Work task: Only one span of the material below is wanted. Output it exactly, from the line with "depend on the macromolecular environment" through the line with "Three CI-to-weight mappings", without any pictures.

*** Extracted information ***

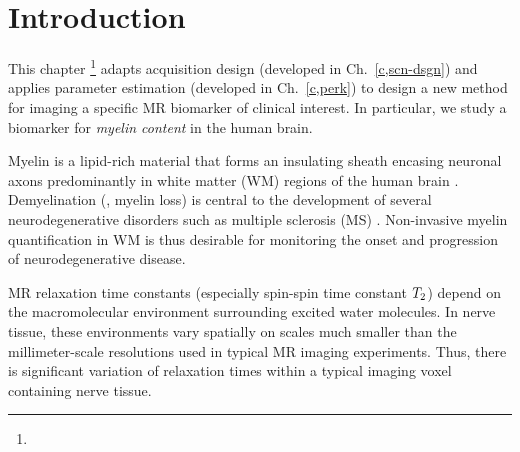
\section{Introduction}
\label{s,mwf,intro}

This chapter
\footnote{%
%
} 
adapts acquisition design 
(developed in Ch.~\ref{c,scn-dsgn})
and applies parameter estimation 
(developed in Ch.~\ref{c,perk})
to design a new method
for imaging a specific MR biomarker
of clinical interest.
In particular,
we study a biomarker 
for \emph{myelin content} 
in the human brain.

Myelin is a lipid-rich material
that forms an insulating sheath
encasing neuronal axons 
predominantly in white matter (WM) regions
of the human brain
\cite{morell:84}.
Demyelination (\ie, myelin loss) is central
to the development 
of several neurodegenerative disorders
such as multiple sclerosis (MS)
\cite{goldenberg:12:msr}. 
Non-invasive myelin quantification in WM
is thus desirable 
for monitoring the onset and progression
of neurodegenerative disease.

MR relaxation time constants
(especially spin-spin time constant $T_2$)
depend on the macromolecular environment
surrounding excited water molecules.
In nerve tissue,
these environments vary spatially
on scales much smaller 
than the millimeter-scale resolutions
used in typical MR imaging experiments.
Thus, 
there is significant variation
of relaxation times 
within a typical imaging voxel 
containing nerve tissue.


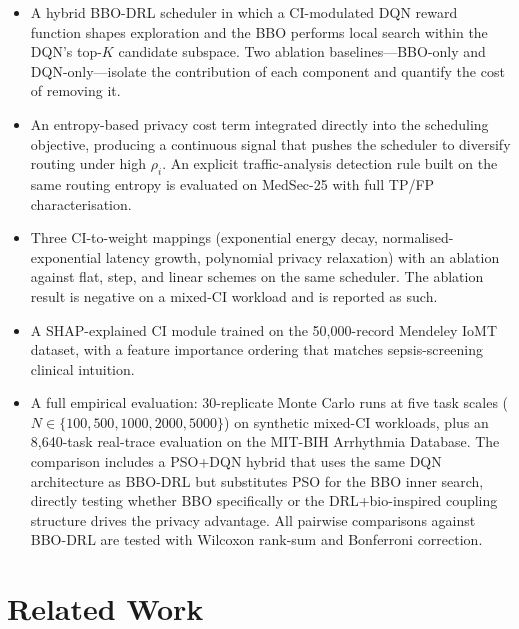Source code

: \documentclass[journal]{IEEEtran}
\begin{document}
\begin{itemize}
  \item A hybrid BBO-DRL scheduler in which a CI-modulated DQN reward
        function shapes exploration and the BBO performs local search
        within the DQN's top-$K$ candidate subspace. Two ablation
        baselines---BBO-only and DQN-only---isolate the contribution
        of each component and quantify the cost of removing it.
  \item An entropy-based privacy cost term integrated directly into the
        scheduling objective, producing a continuous signal that pushes
        the scheduler to diversify routing under high $\rho_i$. An
        explicit traffic-analysis detection rule built on the same
        routing entropy is evaluated on MedSec-25 with full TP/FP
        characterisation.
  \item Three CI-to-weight mappings (exponential energy decay,
        normalised-exponential latency growth, polynomial privacy
        relaxation) with an ablation against flat, step, and linear
        schemes on the same scheduler. The ablation result is negative
        on a mixed-CI workload and is reported as such.
  \item A SHAP-explained CI module trained on the 50{,}000-record
        Mendeley IoMT dataset, with a feature importance ordering that
        matches sepsis-screening clinical intuition.
  \item A full empirical evaluation: 30-replicate Monte Carlo runs at
        five task scales ($N \in \{100, 500, 1000, 2000, 5000\}$) on
        synthetic mixed-CI workloads, plus an 8{,}640-task real-trace
        evaluation on the MIT-BIH Arrhythmia Database. The comparison
        includes a PSO+DQN hybrid that uses the same DQN architecture
        as BBO-DRL but substitutes PSO for the BBO inner search,
        directly testing whether BBO specifically or the DRL+bio-inspired
        coupling structure drives the privacy advantage. All pairwise
        comparisons against BBO-DRL are tested with Wilcoxon rank-sum
        and Bonferroni correction.
\end{itemize}

\section{Related Work}
\label{sec:related}
\end{document}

*** End of Extracted information ***

Task answer:
depend on the macromolecular environment
surrounding excited water molecules.
In nerve tissue,
these environments vary spatially
on scales much smaller 
than the millimeter-scale resolutions
used in typical MR imaging experiments.
Thus, 
there is significant variation
of relaxation times 
within a typical imaging voxel 
containing nerve tissue.


Source code

: \documentclass[journal]{IEEEtran}
\begin{document}
\begin{itemize}
  \item A hybrid BBO-DRL scheduler in which a CI-modulated DQN reward
        function shapes exploration and the BBO performs local search
        within the DQN's top-$K$ candidate subspace. Two ablation
        baselines---BBO-only and DQN-only---isolate the contribution
        of each component and quantify the cost of removing it.
  \item An entropy-based privacy cost term integrated directly into the
        scheduling objective, producing a continuous signal that pushes
        the scheduler to diversify routing under high $\rho_i$. An
        explicit traffic-analysis detection rule built on the same
        routing entropy is evaluated on MedSec-25 with full TP/FP
        characterisation.
  \item Three CI-to-weight mappings (exponential energy decay,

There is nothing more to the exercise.